I couldn’t decide, so I proceeded to scour the internet for two more days, actually injuring my shoulder and giving myself tension headaches in the process. I looked at actual Celine bags priced at over $1,000. I looked at Marc by Marc Jacobs hobos, especially one known as the “Too Hot to Handle” bag and seriously considered a grey one being sold from the Netherlands for $98. But again, the weight and the laptop issue persisted.

I found Amazon dupes from Pinterest links and perused basic leathergoods sites for something simple. But no amount of searching produced what I was looking for. Because I wasn’t really looking for a bag. I simply wanted to be one of those bloggers.

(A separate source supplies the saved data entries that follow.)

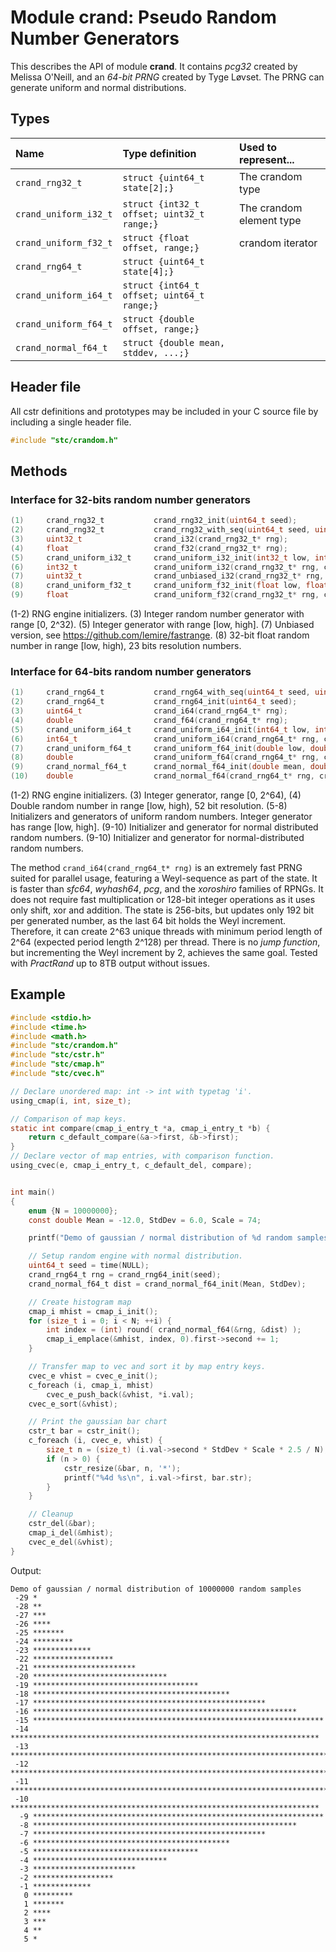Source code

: # Module crand: Pseudo Random Number Generators

This describes the API of module **crand**. It contains *pcg32* created by Melissa O'Neill, and an
*64-bit PRNG* created by Tyge Løvset. The PRNG can generate uniform and normal distributions.

## Types

| Name                  | Type definition                             | Used to represent...                 |
|:----------------------|:--------------------------------------------|:-------------------------------------|
| `crand_rng32_t`       | `struct {uint64_t state[2];}`               | The crandom type                     |
| `crand_uniform_i32_t` | `struct {int32_t offset; uint32_t range;}`  | The crandom element type             |
| `crand_uniform_f32_t` | `struct {float offset, range;}`             | crandom iterator                     |
| `crand_rng64_t`       | `struct {uint64_t state[4];}`               |                                      |
| `crand_uniform_i64_t` | `struct {int64_t offset; uint64_t range;}`  |                                      |
| `crand_uniform_f64_t` | `struct {double offset, range;}`            |                                      |
| `crand_normal_f64_t`  | `struct {double mean, stddev, ...;}`        |                                      |

## Header file

All cstr definitions and prototypes may be included in your C source file by including a single header file.
```c
#include "stc/crandom.h"
```

## Methods

### Interface for 32-bits random number generators
```c
(1)     crand_rng32_t           crand_rng32_init(uint64_t seed);
(2)     crand_rng32_t           crand_rng32_with_seq(uint64_t seed, uint64_t seq);
(3)     uint32_t                crand_i32(crand_rng32_t* rng);
(4)     float                   crand_f32(crand_rng32_t* rng);
(5)     crand_uniform_i32_t     crand_uniform_i32_init(int32_t low, int32_t high);
(6)     int32_t                 crand_uniform_i32(crand_rng32_t* rng, crand_uniform_i32_t* dist);
(7)     uint32_t                crand_unbiased_i32(crand_rng32_t* rng, crand_uniform_i32_t* dist);
(8)     crand_uniform_f32_t     crand_uniform_f32_init(float low, float high); /*  */
(9)     float                   crand_uniform_f32(crand_rng32_t* rng, crand_uniform_f32_t* dist);
```
(1-2) RNG engine initializers. (3) Integer random number generator with range \[0, 2^32). (5) Integer generator with range \[low, high].
(7) Unbiased version, see https://github.com/lemire/fastrange. (8) 32-bit float random number in range \[low, high), 23 bits resolution numbers.

### Interface for 64-bits random number generators
```c
(1)     crand_rng64_t           crand_rng64_with_seq(uint64_t seed, uint64_t seq);
(2)     crand_rng64_t           crand_rng64_init(uint64_t seed);
(3)     uint64_t                crand_i64(crand_rng64_t* rng);
(4)     double                  crand_f64(crand_rng64_t* rng);
(5)     crand_uniform_i64_t     crand_uniform_i64_init(int64_t low, int64_t high);
(6)     int64_t                 crand_uniform_i64(crand_rng64_t* rng, crand_uniform_i64_t* dist);
(7)     crand_uniform_f64_t     crand_uniform_f64_init(double low, double high);
(8)     double                  crand_uniform_f64(crand_rng64_t* rng, crand_uniform_f64_t* dist);
(9)     crand_normal_f64_t      crand_normal_f64_init(double mean, double stddev);
(10)    double                  crand_normal_f64(crand_rng64_t* rng, crand_normal_f64_t* dist);
```
(1-2) RNG engine initializers. (3) Integer generator, range \[0, 2^64),
(4) Double random number in range \[low, high), 52 bit resolution. (5-8) Initializers and generators of uniform random numbers.
Integer generator has range \[low, high]. (9-10) Initializer and generator for normal distributed random numbers.
(9-10) Initializer and generator for normal-distributed random numbers.

The method `crand_i64(crand_rng64_t* rng)` is an extremely fast PRNG suited for parallel usage, featuring
a Weyl-sequence as part of the state. It is faster than *sfc64*, *wyhash64*, *pcg*, and the *xoroshiro*
families of RPNGs. It does not require fast multiplication or 128-bit integer operations as it uses only
shift, xor and addition. The state is 256-bits, but updates only 192 bit per generated number, as the
last 64 bit holds the Weyl increment. Therefore, it can create 2^63 unique threads with minimum period
length of 2^64 (expected period length 2^128) per thread. There is no *jump function*, but incrementing
the Weyl increment by 2, achieves the same goal. Tested with *PractRand* up to 8TB output without issues.

## Example
```c
#include <stdio.h>
#include <time.h>
#include <math.h>
#include "stc/crandom.h"
#include "stc/cstr.h"
#include "stc/cmap.h"
#include "stc/cvec.h"

// Declare unordered map: int -> int with typetag 'i'.
using_cmap(i, int, size_t);

// Comparison of map keys.
static int compare(cmap_i_entry_t *a, cmap_i_entry_t *b) {
    return c_default_compare(&a->first, &b->first);
}
// Declare vector of map entries, with comparison function.
using_cvec(e, cmap_i_entry_t, c_default_del, compare);


int main()
{
    enum {N = 10000000};
    const double Mean = -12.0, StdDev = 6.0, Scale = 74;

    printf("Demo of gaussian / normal distribution of %d random samples\n", N);

    // Setup random engine with normal distribution.
    uint64_t seed = time(NULL);
    crand_rng64_t rng = crand_rng64_init(seed);
    crand_normal_f64_t dist = crand_normal_f64_init(Mean, StdDev);

    // Create histogram map
    cmap_i mhist = cmap_i_init();
    for (size_t i = 0; i < N; ++i) {
        int index = (int) round( crand_normal_f64(&rng, &dist) );
        cmap_i_emplace(&mhist, index, 0).first->second += 1;
    }

    // Transfer map to vec and sort it by map entry keys.
    cvec_e vhist = cvec_e_init();
    c_foreach (i, cmap_i, mhist)
        cvec_e_push_back(&vhist, *i.val);
    cvec_e_sort(&vhist);

    // Print the gaussian bar chart
    cstr_t bar = cstr_init();
    c_foreach (i, cvec_e, vhist) {
        size_t n = (size_t) (i.val->second * StdDev * Scale * 2.5 / N);
        if (n > 0) {
            cstr_resize(&bar, n, '*');
            printf("%4d %s\n", i.val->first, bar.str);
        }
    }

    // Cleanup
    cstr_del(&bar);
    cmap_i_del(&mhist);
    cvec_e_del(&vhist);
}
```
Output:
```
Demo of gaussian / normal distribution of 10000000 random samples
 -29 *
 -28 **
 -27 ***
 -26 ****
 -25 *******
 -24 *********
 -23 *************
 -22 ******************
 -21 ***********************
 -20 ******************************
 -19 *************************************
 -18 ********************************************
 -17 ****************************************************
 -16 ***********************************************************
 -15 *****************************************************************
 -14 *********************************************************************
 -13 ************************************************************************
 -12 *************************************************************************
 -11 ************************************************************************
 -10 *********************************************************************
  -9 *****************************************************************
  -8 ***********************************************************
  -7 ****************************************************
  -6 ********************************************
  -5 *************************************
  -4 ******************************
  -3 ***********************
  -2 ******************
  -1 *************
   0 *********
   1 *******
   2 ****
   3 ***
   4 **
   5 *
```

I wanted to be Lizzy or Anna, effortlessly chic and successful on social media, getting sent free sweaters and $1,000 handbags from companies that want to work with them. I wanted their seemingly easy, breezy lifestyles, snapping a few photos and blogging their days. I wanted a job that it seems like I could do, one that doesn’t involve an office where I cry in the bathroom half the day. And I want to not be in COVID lockdown anymore. I want to go to cafés, go shopping and travel, and I want to feel free.

When the headaches became too much and scrolling with my left hand too awkward, I went back to Thredup where there were things I could actually afford (I even had a $50 credit for sending in my old clothes- more on that soon). I looked at the 3 bags. I studied them. And I settled on the dark horse- the Neely Mack in black, only $37.69 with my discount. I threw in a pair of Danskin leggings (mine are getting big) and called it a day. I know this stuff won’t change anything, not really. But if there’s one thing I’m good at, it’s finding a deal. So at least there’s that.